▶ _PROMPT_
Among the entries that follow, find every line with the word "term" and copy it.

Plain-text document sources

[Start of section]

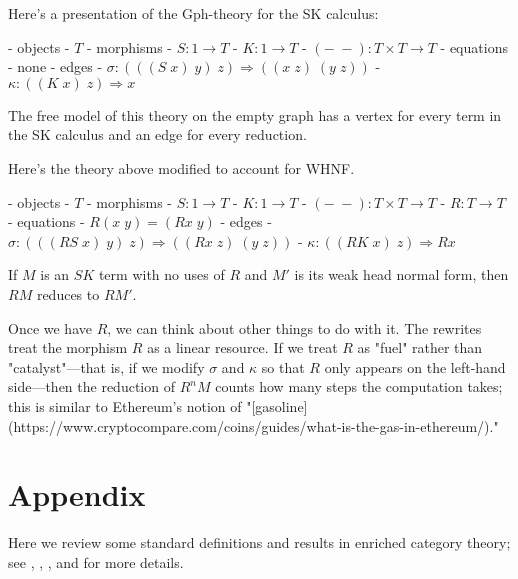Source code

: \documentclass[a4paper,UKenglish]{article}
\begin{document}


Here's a presentation of the Gph-theory for the SK calculus:

- objects
  - $T$
- morphisms
  - $S\colon 1 \to T$
  - $K\colon 1 \to T$
  - $(-\; -)\colon T \times T \to T$
- equations
  - none
- edges
  - $\sigma\colon (((S\; x)\; y)\; z) \Rightarrow ((x\; z)\; (y\; z))$
  - $\kappa\colon ((K\; x)\; z) \Rightarrow x$

The free model of this theory on the empty graph has a vertex for every term in the SK calculus and an edge for every reduction.


Here's the theory above modified to account for WHNF.

- objects
  - $T$
- morphisms
  - $S\colon 1 \to T$
  - $K\colon 1 \to T$
  - $(-\; -)\colon T \times T \to T$
  - $R\colon T \to T$
- equations
  - $R(x\; y) = (Rx\; y)$
- edges
  - $\sigma\colon (((RS\; x)\; y)\; z) \Rightarrow ((Rx\; z)\; (y\; z))$
  - $\kappa\colon ((RK\; x)\; z) \Rightarrow Rx$

If $M$ is an $SK$ term with no uses of $R$ and $M'$ is its weak head normal form, then $RM$ reduces to $RM'.$

Once we have $R$, we can think about other things to do with it.  The rewrites treat the morphism $R$ as a linear resource.  If we treat $R$ as "fuel" rather than "catalyst"---that is, if we modify $\sigma$ and $\kappa$ so that $R$ only appears on the left-hand side---then the
reduction of $R^nM$ counts how many steps the computation takes; this is similar to Ethereum's notion of "[gasoline](https://www.cryptocompare.com/coins/guides/what-is-the-gas-in-ethereum/)."

\section{Appendix}
Here we review some standard definitions and results in enriched category theory; see \cite{CIS-335497}, \cite{Power99EnrichedLawvereTheories}, \cite{DBLP:journals/acs/LackR11}, and \cite{Trimble} for more details.
\end{document}
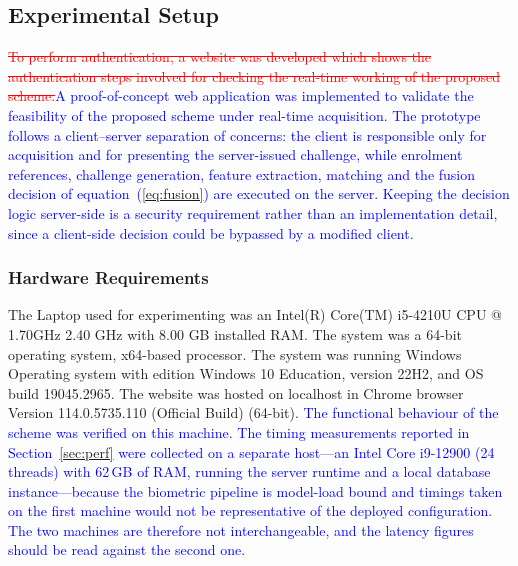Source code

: \documentclass[10pt,journal,compsoc]{IEEEtran}
\begin{document}
\subsection{Experimental Setup}
\textcolor{red}{\sout{To perform authentication, a website was developed which shows the authentication steps involved for checking the real-time working of the proposed scheme.}}\textcolor{blue}{A proof-of-concept web application was implemented to validate the feasibility of the proposed scheme under real-time acquisition. The prototype follows a client--server separation of concerns: the client is responsible only for acquisition and for presenting the server-issued challenge, while enrolment references, challenge generation, feature extraction, matching and the fusion decision of equation~(\ref{eq:fusion}) are executed on the server. Keeping the decision logic server-side is a security requirement rather than an implementation detail, since a client-side decision could be bypassed by a modified client.}
\subsubsection{Hardware Requirements}\label{sec:hw}
The Laptop used for experimenting was an Intel(R) Core(TM) i5-4210U CPU @ 1.70GHz   2.40 GHz with 8.00 GB installed RAM. The system was a 64-bit operating system, x64-based processor. The system was running Windows Operating system with edition Windows 10 Education, version 22H2, and OS build 19045.2965. The website was hosted on localhost in Chrome browser Version 114.0.5735.110 (Official Build) (64-bit). \textcolor{blue}{The functional behaviour of the scheme was verified on this machine. The timing measurements reported in Section~\ref{sec:perf} were collected on a separate host---an Intel Core i9-12900 (24 threads) with 62\,GB of RAM, running the server runtime and a local database instance---because the biometric pipeline is model-load bound and timings taken on the first machine would not be representative of the deployed configuration. The two machines are therefore not interchangeable, and the latency figures should be read against the second one.}
\end{document}
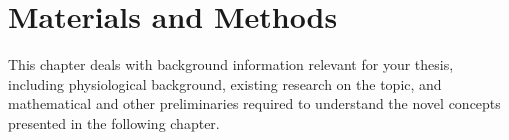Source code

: \chapter{Materials and Methods}
\label{chap:materials-and-methods}

This chapter deals with background information relevant for your thesis, including physiological background, existing research on the topic, and mathematical and other preliminaries required to understand the novel concepts presented in the following chapter.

[End of section]

▶ _SOLUTION TO THIS EXERCISE_
The free model of this theory on the empty graph has a vertex for every term in the SK calculus and an edge for every reduction.
If $M$ is an $SK$ term with no uses of $R$ and $M'$ is its weak head normal form, then $RM$ reduces to $RM'.$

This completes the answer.